A gathering spot for warriors fighting for their special-needs children

If you're one of the many who have come to the realization that your public school system is out to get away with doing the absolute minimum for your special-needs child and is not actually interested in helping or educating your child, join the crowd. Bring some passion and some factual evidence and step into the fray.

Thursday, December 17, 2009

Whining Vs. Complaining Smackdown

Whining is never okay. But complaining--pointing out a specific, real problem--and its accompanying obligation, suggesting a solution--is not only okay, it is a tool you are going to have to get used to using as your child progresses through one of the lowest-performing metro school districts in one of the lowest-performing states in the country.

If you are going to wrestle a good education out of this system, you are going to have to occasionally flex some muscle. And yet I see parents who would willingly run in front of a bus to save their child step meekly aside in confrontations with APS personnel for fear of being seen as a privileged white racist. That's just lame.

I complained long and loud about the selection process for the new Springdale Park Elementary principal. I pointed out that asking parents to serve on an advisory panel to Bev Hall without any actual power to approve or veto the final decision (which was always going be made by Bev Hall alone) was simply co-opting the parents who served on that committee; making them feel good but giving them no authority.

During that process, the "right" of the job applicants not to have their resumes reviewed by the parent community was placed above the much more compelling interest of the parent community to thoroughly review the CVs of all finalists.

Our parents should have insisted on publishing the CVs of the three finalists for the job and inviting vigorous parental participation in the selection process, as well as the power to veto any decision with which it did not concur. There are ways to get this power. One way is to demand it and say that if it is not given, the parent community will protest any hiring made over its objections. This would have the effect of forcing Bev Hall to collaborate more fully, because she would not dare drop a new principal into a pool of outraged parents.

Another way is to use the Georgia Open Records law to force APS to release the CVs, and challenge in court any APS refusal to do so. In the University System of Georgia, exactly this sort of legal challenge was made, with the result that now, college president applicants (and other crucial school officials) must expect their CVs to be released if they are named among the three finalists for a job.

Are not school principals the most important individuals in our entire public educational system?
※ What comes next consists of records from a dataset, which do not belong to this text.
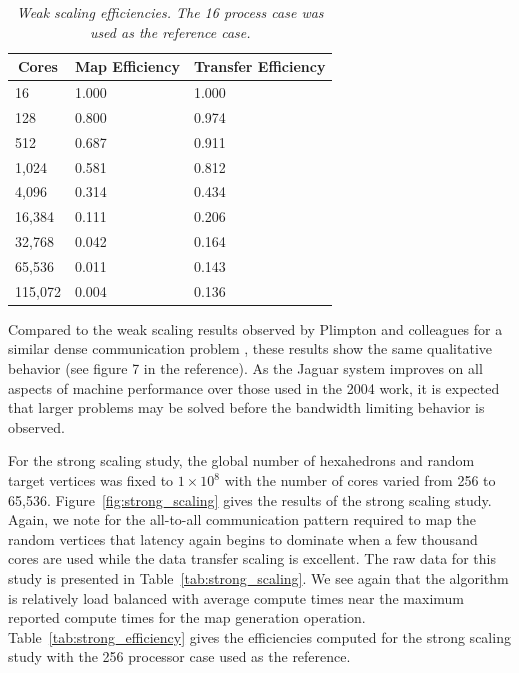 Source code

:\documentclass{mc2013}
\begin{document}
\begin{table}[htpb!]
  \begin{center}
    \begin{tabular}{lll}\hline\hline
      \multicolumn{1}{c}{Cores}& \multicolumn{1}{c}{Map Efficiency} &
      \multicolumn{1}{c}{Transfer Efficiency}\\\hline\hline 16 & 1.000
      & 1.000 \\ 128 & 0.800 & 0.974 \\ 512 & 0.687 & 0.911 \\ 1,024 &
      0.581 & 0.812 \\ 4,096 & 0.314 & 0.434 \\ 16,384 & 0.111 & 0.206
      \\ 32,768 & 0.042 & 0.164 \\ 65,536 & 0.011 & 0.143 \\ 115,072 &
      0.004 & 0.136 \\ \hline\hline
    \end{tabular}
  \end{center}
  \caption{\sl Weak scaling efficiencies. The 16 process case was used
    as the reference case.}
  \label{tab:weak_efficiency}
\end{table}

Compared to the weak scaling results observed by Plimpton and
colleagues for a similar dense communication problem
\cite{Plimpton_2004}, these results show the same qualitative behavior
(see figure 7 in the reference). As the Jaguar system improves on all
aspects of machine performance over those used in the 2004 work, it is
expected that larger problems may be solved before the bandwidth
limiting behavior is observed.

\label{subsec:strong_scaling}
For the strong scaling study, the global number of hexahedrons and
random target vertices was fixed to $1 \times 10^8$ with the number
of cores varied from 256 to 65,536. Figure~\ref{fig:strong_scaling}
gives the results of the strong scaling study. Again, we note for the
all-to-all communication pattern required to map the random vertices
that latency again begins to dominate when a few thousand cores are
used while the data transfer scaling is excellent. The raw data for
this study is presented in Table~\ref{tab:strong_scaling}. We see
again that the algorithm is relatively load balanced with average
compute times near the maximum reported compute times for the map
generation operation. Table~\ref{tab:strong_efficiency} gives the
efficiencies computed for the strong scaling study with the 256
processor case used as the reference.
\end{document}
I would argue that they are. So much can go right--or wrong--for a school based on this one hire alone.

Here is the exact text from the law:

At least fourteen (14) calendar days prior the meeting at which final action or a vote is to be taken for a university president, school superintendent, or other similar executive, the public agency making such decision shall release all documents which came into its possession in connection with the three or more finalists for the position. Prior to the release of these documents, the public agency making the decision may allow a finalist to decline being considered further for the position rather than have documents pertaining to her or him released. In that event, the public agency shall release the documents of the next most qualified person under consideration who does not decline the position.

(See here for more).

Anyway, my point was that we should not have settled for a seat, we should have demanded a vote.

I was so vocal that the then-president of the Morningside PTA, Susie Lazega, wrote me the following email, and here I quote her directly:

Dear Rick:

SHUT UP!
WE ARE SICK OF IT!!!

I got a good laugh out of that. I wasn't about to shut up, of course, nor be the least bit intimidated by Susie, but the fact that she thought she could order me to go over in the corner and take a time-out did give me some insight into how she viewed her role and her collaboration with parents.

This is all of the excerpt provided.